Este instituto foi fundado por Monsenhor Joaquim Alves Brás, Apóstolo da Juventude trabalhadora e particularmente sensível aos mais pobres e marginalizados, fundou a Obra de Santa Zita em 1932 e o Jornal «Voz das Criadas», hoje «Bem-Fazer». Apóstolo da Família, que vê como causa e solução dos dramas humanos e sociais, fundou o Instituto Secular das Cooperadoras da Família em 1933 e em 1962 o Movimento por um Lar Cristão e o Jornal da Família.
Este instituto, presente há várias décadas na nossa cidade, tem como principal carisma ser nos ambientes em que cada cooperadora vive e actua, mediante a vivência dos conselhos evangélicos, e à semelhança da Sagrada Família de Nazaré, o reflexo de Deus, revelado como um Deus Trino, um Deus relacional, um Deus comunhão, um Deus família. Lema: «Mãos no trabalho coração em Deus», significa a unidade que as Cooperadoras da Família querem estabelecer entre a contemplação e a acção, de modo a transformar todas as coisas, pelo influxo do Espírito Santo, para as consagrar e oferecer, por Cristo, ao Pai.

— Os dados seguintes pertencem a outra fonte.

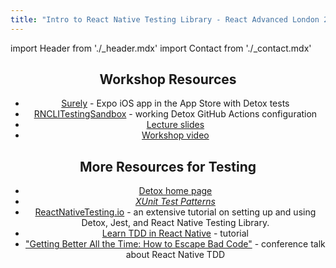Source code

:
 ```yaml
---
title: "Intro to React Native Testing Library - React Advanced London 2022"
---
```


import Header from './_header.mdx'
import Contact from './_contact.mdx'

<Header />

## Workshop Resources

- [Surely](https://github.com/CodingItWrong/surely-expo/blob/main/REACT_ADVANCED_WORKSHOP.md) - Expo iOS app in the App Store with Detox tests
- [RNCLITestingSandbox](https://github.com/CodingItWrong/RNCLITestingSandbox) - working Detox GitHub Actions configuration
- [Lecture slides](https://www.slideshare.net/JoshJustice1/effective-detox-testing-react-advanced-2023)
- [Workshop video](https://portal.gitnation.org/contents/effective-detox-testing)

## More Resources for Testing

- [Detox home page](https://wix.github.io/Detox/)
- [*XUnit Test Patterns*](http://xunitpatterns.com/)
- [ReactNativeTesting.io](/) - an extensive tutorial on setting up and using Detox, Jest, and React Native Testing Library.
- [Learn TDD in React Native](https://learntdd.in/react-native/) - tutorial
- ["Getting Better All the Time: How to Escape Bad Code"](https://youtu.be/XKiE4AFjk9s) - conference talk about React Native TDD

<Contact />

À homilia, e a partir dos textos que a liturgia nos propunha, D. Antonino que presidiu à celebração, realçou a importância da família com célula base da sociedade. “A Família é património da humanidade, a mais pequenina e mais antiga de todas as comunidades humanas. Muito antes que todas as clãs, tribos, patriarcados, municípios, províncias, nações, já a família existia. Ela é a mais universal, humana e natural das comunidades. A mais estável: todas vão passando, ela perdura”, afirmou.
Realçou ainda que “o matrimónio não é uma união qualquer entre pessoas humanas. Foi fundado pelo Criador, com uma sua natureza, propriedades essenciais e finalidades. Nenhuma ideologia pode cancelar do espírito humano a certeza de que só existe matrimónio entre duas pessoas de sexo diferente”.
Durante a celebração, o momento alto foi o ofertório solenizado em que diversas crianças trouxeram símbolos relacionados com a família enquanto um texto explicativo dos sinais ia sendo lido por um adolescente no ambão.
Depois da Eucaristia, foi tempo de confraternizar em torno da mesa da refeição que aconteceu na sala polivalente das recém-recuperadas instalações da Casa de Santa Zita. Foi ainda ocasião para que alguns se detivessem a contemplar os resultados das obras de remodelação que a casa sofreu.
No Almoço, para além do casal Bonacho, responsável do MLC na Diocese, estive o Casal Moniz, responsável nacional, muitos amigos do movimento do instituto e da casa e muitas famílias que, desde há algum tempo a esta parte, recebem em casa, de forma sistemática a “Sagrada Família” por mão das crianças que levam à noite e trazem de manhã.
Depois de almoço houve oportunidade para desfrutar de uma apresentação preparada pelas crianças prepararam para o efeito que muito agradou aos presentes.